Welington Luiz de Araújo, professor do Instituto de Ciências Biomédicas da Universidade de São Paulo (ICB-USP), explicou esse fenômeno ao Laboratório. Segundo ele, quando descartamos grandes quantidades de matéria orgânica no rio, isso tende a enriquecer a água com nutrientes que rapidamente são degradados por microorganismos, que para isso consomem o oxigênio da água.
O professor afirma que essa é uma ação positiva, pois a matéria orgânica despejada no rio precisa ser decomposta. “À medida que o rio segue seu curso, a agitação da água dá oxigênio à comunidade microbiana, que vai vai depurando degradando a matéria orgânica”. Mesmo as bactérias patogênicas que chegam ao rio são eliminadas rapidamente por competição com as bactérias nativas, segundo Araújo. O verdadeiro problema é o despejo de matéria orgânica excessiva pelos humanos.

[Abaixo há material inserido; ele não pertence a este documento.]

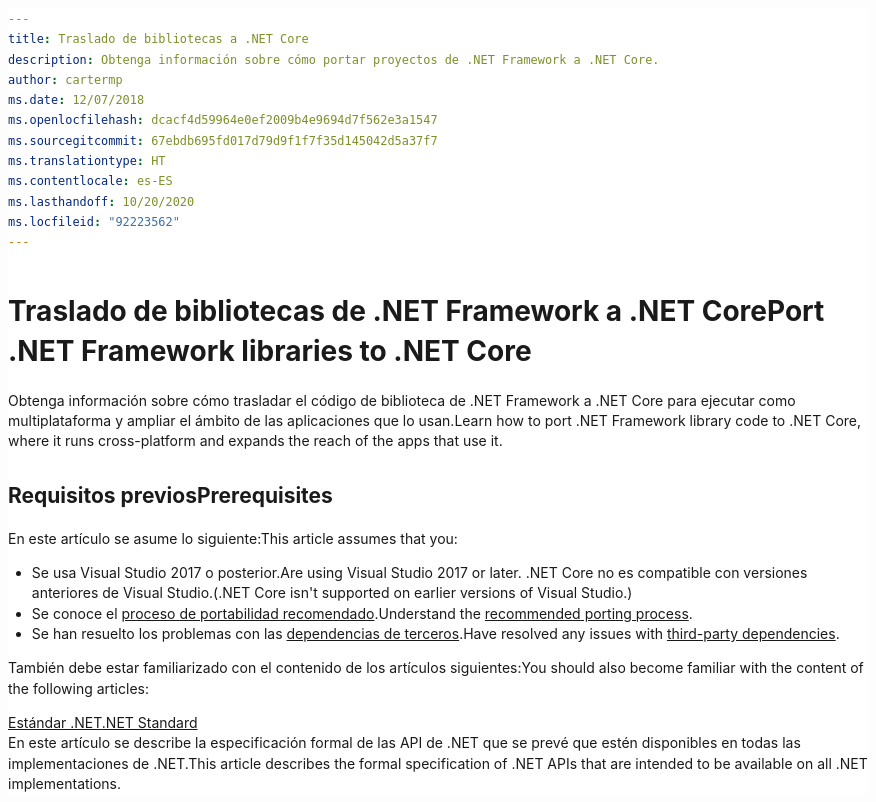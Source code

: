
 ```yaml
---
title: Traslado de bibliotecas a .NET Core
description: Obtenga información sobre cómo portar proyectos de .NET Framework a .NET Core.
author: cartermp
ms.date: 12/07/2018
ms.openlocfilehash: dcacf4d59964e0ef2009b4e9694d7f562e3a1547
ms.sourcegitcommit: 67ebdb695fd017d79d9f1f7f35d145042d5a37f7
ms.translationtype: HT
ms.contentlocale: es-ES
ms.lasthandoff: 10/20/2020
ms.locfileid: "92223562"
---
```

# <a name="port-net-framework-libraries-to-net-core"></a><span data-ttu-id="1fa78-103">Traslado de bibliotecas de .NET Framework a .NET Core</span><span class="sxs-lookup"><span data-stu-id="1fa78-103">Port .NET Framework libraries to .NET Core</span></span>

<span data-ttu-id="1fa78-104">Obtenga información sobre cómo trasladar el código de biblioteca de .NET Framework a .NET Core para ejecutar como multiplataforma y ampliar el ámbito de las aplicaciones que lo usan.</span><span class="sxs-lookup"><span data-stu-id="1fa78-104">Learn how to port .NET Framework library code to .NET Core, where it runs cross-platform and expands the reach of the apps that use it.</span></span>

## <a name="prerequisites"></a><span data-ttu-id="1fa78-105">Requisitos previos</span><span class="sxs-lookup"><span data-stu-id="1fa78-105">Prerequisites</span></span>

<span data-ttu-id="1fa78-106">En este artículo se asume lo siguiente:</span><span class="sxs-lookup"><span data-stu-id="1fa78-106">This article assumes that you:</span></span>

- <span data-ttu-id="1fa78-107">Se usa Visual Studio 2017 o posterior.</span><span class="sxs-lookup"><span data-stu-id="1fa78-107">Are using Visual Studio 2017 or later.</span></span> <span data-ttu-id="1fa78-108">.NET Core no es compatible con versiones anteriores de Visual Studio.</span><span class="sxs-lookup"><span data-stu-id="1fa78-108">(.NET Core isn't supported on earlier versions of Visual Studio.)</span></span>
- <span data-ttu-id="1fa78-109">Se conoce el [proceso de portabilidad recomendado](index.md).</span><span class="sxs-lookup"><span data-stu-id="1fa78-109">Understand the [recommended porting process](index.md).</span></span>
- <span data-ttu-id="1fa78-110">Se han resuelto los problemas con las [dependencias de terceros](third-party-deps.md).</span><span class="sxs-lookup"><span data-stu-id="1fa78-110">Have resolved any issues with [third-party dependencies](third-party-deps.md).</span></span>

<span data-ttu-id="1fa78-111">También debe estar familiarizado con el contenido de los artículos siguientes:</span><span class="sxs-lookup"><span data-stu-id="1fa78-111">You should also become familiar with the content of the following articles:</span></span>

<span data-ttu-id="1fa78-112">[Estándar .NET](../../standard/net-standard.md)</span><span class="sxs-lookup"><span data-stu-id="1fa78-112">[.NET Standard](../../standard/net-standard.md)</span></span>\
<span data-ttu-id="1fa78-113">En este artículo se describe la especificación formal de las API de .NET que se prevé que estén disponibles en todas las implementaciones de .NET.</span><span class="sxs-lookup"><span data-stu-id="1fa78-113">This article describes the formal specification of .NET APIs that are intended to be available on all .NET implementations.</span></span>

Existem tecnologias que utilizam esses microorganismos intencionalmente. Em estações de tratamento de esgoto, são utilizados recursos para manter o nível de oxigênio da água alto e aumentar a velocidade de decomposição de matéria orgânica. Em outras técnicas, utilizam-se microrganismos para degradar gorduras em esgoto doméstico ou frigoríficos, por exemplo. Existem também tecnologias onde o microorganismo retém metais pesados e potencialmente tóxicos em sua membrana, limpando a água. Há ainda ferramentas que separam enzimas de um microorganismo e as colocam em um substrato para degradar poluentes.

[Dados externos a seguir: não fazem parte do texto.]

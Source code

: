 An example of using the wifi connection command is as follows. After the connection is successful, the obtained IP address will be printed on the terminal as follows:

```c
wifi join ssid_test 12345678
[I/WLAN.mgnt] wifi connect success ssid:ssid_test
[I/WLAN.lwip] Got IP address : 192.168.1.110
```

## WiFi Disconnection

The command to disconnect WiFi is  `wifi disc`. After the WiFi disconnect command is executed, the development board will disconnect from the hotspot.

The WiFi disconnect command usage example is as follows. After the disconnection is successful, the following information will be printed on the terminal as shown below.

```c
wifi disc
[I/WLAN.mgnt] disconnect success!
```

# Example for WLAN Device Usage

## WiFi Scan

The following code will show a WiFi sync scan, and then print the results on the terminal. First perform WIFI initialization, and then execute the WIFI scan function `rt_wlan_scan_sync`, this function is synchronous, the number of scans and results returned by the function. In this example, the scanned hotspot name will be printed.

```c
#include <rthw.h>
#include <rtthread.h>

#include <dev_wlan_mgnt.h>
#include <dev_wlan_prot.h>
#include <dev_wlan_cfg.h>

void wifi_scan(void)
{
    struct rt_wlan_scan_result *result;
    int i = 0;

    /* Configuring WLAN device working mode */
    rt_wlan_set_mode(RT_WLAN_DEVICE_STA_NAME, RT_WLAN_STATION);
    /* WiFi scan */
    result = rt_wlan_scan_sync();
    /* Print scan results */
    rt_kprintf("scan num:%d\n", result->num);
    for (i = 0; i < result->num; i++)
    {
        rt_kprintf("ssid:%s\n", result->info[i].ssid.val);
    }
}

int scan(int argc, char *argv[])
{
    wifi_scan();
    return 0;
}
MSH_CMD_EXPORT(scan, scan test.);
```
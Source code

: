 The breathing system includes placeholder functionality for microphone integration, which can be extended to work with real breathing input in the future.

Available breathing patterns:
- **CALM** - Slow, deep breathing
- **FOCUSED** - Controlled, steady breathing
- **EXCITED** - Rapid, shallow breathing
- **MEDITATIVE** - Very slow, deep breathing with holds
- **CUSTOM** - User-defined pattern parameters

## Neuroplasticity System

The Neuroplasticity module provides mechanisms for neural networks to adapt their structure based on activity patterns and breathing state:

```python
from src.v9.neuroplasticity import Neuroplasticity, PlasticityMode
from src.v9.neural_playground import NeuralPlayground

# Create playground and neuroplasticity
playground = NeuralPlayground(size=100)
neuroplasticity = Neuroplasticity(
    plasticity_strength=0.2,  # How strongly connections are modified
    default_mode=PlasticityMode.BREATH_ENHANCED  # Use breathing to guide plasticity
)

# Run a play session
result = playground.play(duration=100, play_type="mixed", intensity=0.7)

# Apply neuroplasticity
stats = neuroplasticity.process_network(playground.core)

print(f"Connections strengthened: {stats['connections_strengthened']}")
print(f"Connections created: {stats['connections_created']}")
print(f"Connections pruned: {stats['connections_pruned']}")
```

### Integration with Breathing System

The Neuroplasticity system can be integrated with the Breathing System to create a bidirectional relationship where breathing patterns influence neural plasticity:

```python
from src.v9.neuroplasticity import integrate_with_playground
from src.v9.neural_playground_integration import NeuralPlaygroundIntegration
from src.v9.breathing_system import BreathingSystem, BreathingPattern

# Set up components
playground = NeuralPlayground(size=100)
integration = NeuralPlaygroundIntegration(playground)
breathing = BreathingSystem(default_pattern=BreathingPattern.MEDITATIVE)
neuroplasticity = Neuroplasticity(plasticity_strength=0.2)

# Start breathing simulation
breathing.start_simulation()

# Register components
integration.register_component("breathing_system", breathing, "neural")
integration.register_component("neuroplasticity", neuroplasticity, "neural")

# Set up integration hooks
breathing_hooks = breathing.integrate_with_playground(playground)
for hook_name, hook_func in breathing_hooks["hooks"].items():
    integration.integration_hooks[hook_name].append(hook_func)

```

Outro caminho possível para despoluição é o uso de poluentes como esgoto ou efluentes de frigoríficos e de indústrias de cana-de-açúcar que iriam para o rio para produzir biogás, que pode substituir combustíveis fósseis na geração de energia.
Hilsdorf lembra que precisamos repensar nossa relação com as outras espécies e faz uma provocação: “Nós temos o direito de, pelas nossas ações, exterminar ou extinguir vidas que levaram milhões de anos para se estabelecerem nesse planeta?”

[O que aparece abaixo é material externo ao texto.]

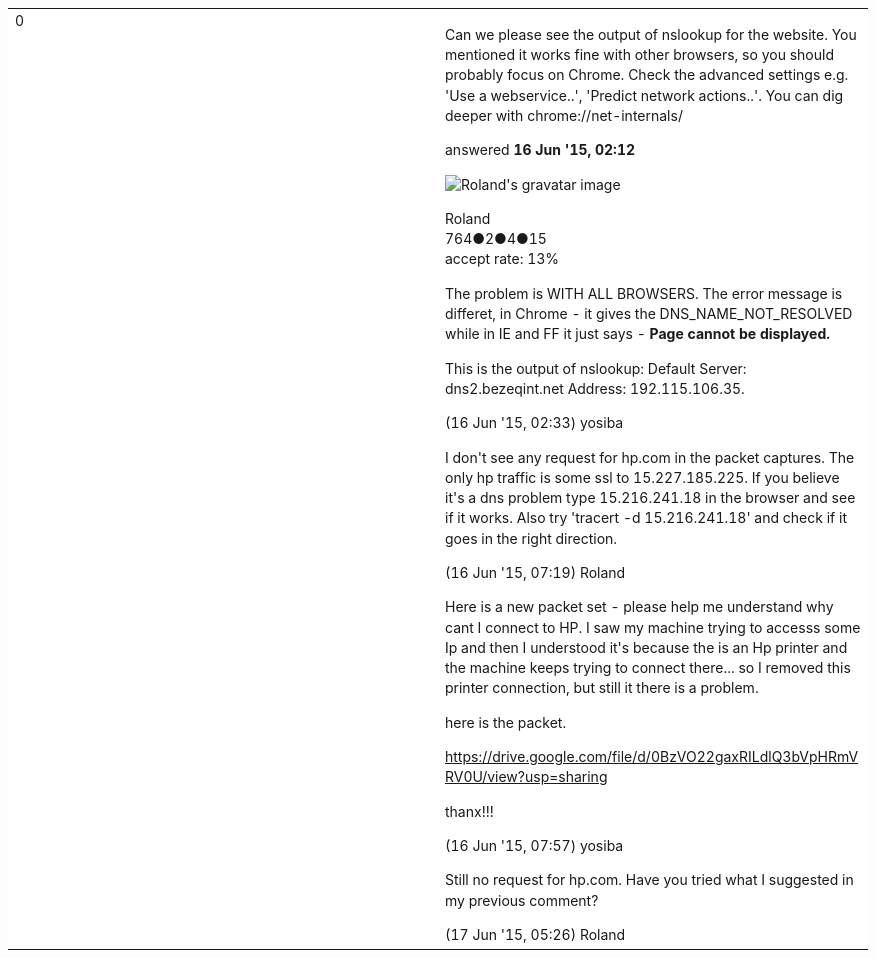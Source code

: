 <table style="width:100%;"><colgroup><col style="width: 50%" /><col style="width: 50%" /></colgroup><tbody><tr class="odd"><td style="width: 30px; vertical-align: top"><div class="vote-buttons"><span id="post-43200-upvote" class="ajax-command post-vote up" rel="nofollow" title="I like this post (click again to cancel)"> </span><div id="post-43200-score" class="post-score" title="current number of votes">0</div><span id="post-43200-downvote" class="ajax-command post-vote down" rel="nofollow" title="I dont like this post (click again to cancel)"> </span></div></td><td><div class="item-right"><div class="answer-body"><p>Can we please see the output of nslookup for the website. You mentioned it works fine with other browsers, so you should probably focus on Chrome. Check the advanced settings e.g. 'Use a webservice..', 'Predict network actions..'. You can dig deeper with <span>chrome://net-internals/</span></p></div><div class="answer-controls post-controls"></div><div class="post-update-info-container"><div class="post-update-info post-update-info-user"><p>answered <strong>16 Jun '15, 02:12</strong></p><img src="https://secure.gravatar.com/avatar/721b9692d2a30fc3b386b7fae9a44220?s=32&amp;d=identicon&amp;r=g" class="gravatar" width="32" height="32" alt="Roland&#39;s gravatar image" /><p><span>Roland</span><br />
<span class="score" title="764 reputation points">764</span><span title="2 badges"><span class="badge1">●</span><span class="badgecount">2</span></span><span title="4 badges"><span class="silver">●</span><span class="badgecount">4</span></span><span title="15 badges"><span class="bronze">●</span><span class="badgecount">15</span></span><br />
<span class="accept_rate" title="Rate of the user&#39;s accepted answers">accept rate:</span> <span title="Roland has 9 accepted answers">13%</span></p></div></div><div id="comments-container-43200" class="comments-container"><span id="43203"></span><div id="comment-43203" class="comment"><div id="post-43203-score" class="comment-score"></div><div class="comment-text"><p>The problem is WITH ALL BROWSERS. The error message is differet, in Chrome - it gives the DNS_NAME_NOT_RESOLVED while in IE and FF it just says - <strong>Page cannot be displayed.</strong></p><p>This is the output of nslookup: Default Server: dns2.bezeqint.net Address: 192.115.106.35.</p></div><div id="comment-43203-info" class="comment-info"><span class="comment-age">(16 Jun '15, 02:33)</span> <span class="comment-user userinfo">yosiba</span></div></div><span id="43206"></span><div id="comment-43206" class="comment"><div id="post-43206-score" class="comment-score"></div><div class="comment-text"><p>I don't see any request for hp.com in the packet captures. The only hp traffic is some ssl to 15.227.185.225. If you believe it's a dns problem type 15.216.241.18 in the browser and see if it works. Also try 'tracert -d 15.216.241.18' and check if it goes in the right direction.</p></div><div id="comment-43206-info" class="comment-info"><span class="comment-age">(16 Jun '15, 07:19)</span> <span class="comment-user userinfo">Roland</span></div></div><span id="43207"></span><div id="comment-43207" class="comment"><div id="post-43207-score" class="comment-score"></div><div class="comment-text"><p>Here is a new packet set - please help me understand why cant I connect to HP. I saw my machine trying to accesss some Ip and then I understood it's because the is an Hp printer and the machine keeps trying to connect there... so I removed this printer connection, but still it there is a problem.</p><p>here is the packet.</p><p><a href="https://drive.google.com/file/d/0BzVO22gaxRILdlQ3bVpHRmVRV0U/view?usp=sharing">https://drive.google.com/file/d/0BzVO22gaxRILdlQ3bVpHRmVRV0U/view?usp=sharing</a></p><p>thanx!!!</p></div><div id="comment-43207-info" class="comment-info"><span class="comment-age">(16 Jun '15, 07:57)</span> <span class="comment-user userinfo">yosiba</span></div></div><span id="43245"></span><div id="comment-43245" class="comment"><div id="post-43245-score" class="comment-score"></div><div class="comment-text"><p>Still no request for hp.com. Have you tried what I suggested in my previous comment?</p></div><div id="comment-43245-info" class="comment-info"><span class="comment-age">(17 Jun '15, 05:26)</span> <span class="comment-user userinfo">Roland</span></div></div></div><div id="comment-tools-43200" class="comment-tools"></div><div class="clear"></div><div id="comment-43200-form-container" class="comment-form-container"></div><div class="clear"></div></div></td></tr></tbody></table>

</div>

<span id="43250"></span>

<div id="answer-container-43250" class="answer">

O professor faz uma alusão a um episódio de Star Trek, uma série famosa de ficção científica. No enredo, uma entidade alienígena com intenção de destruir a Terra se comunica com o planeta através do som de uma baleia. Todas as baleias, as únicas capazes de entender o som, no entanto, foram extintas. A história parece absurda, mas brinca com uma ideia muito séria: quando o desaparecimento de uma espécie poderá decretar o nosso desaparecimento?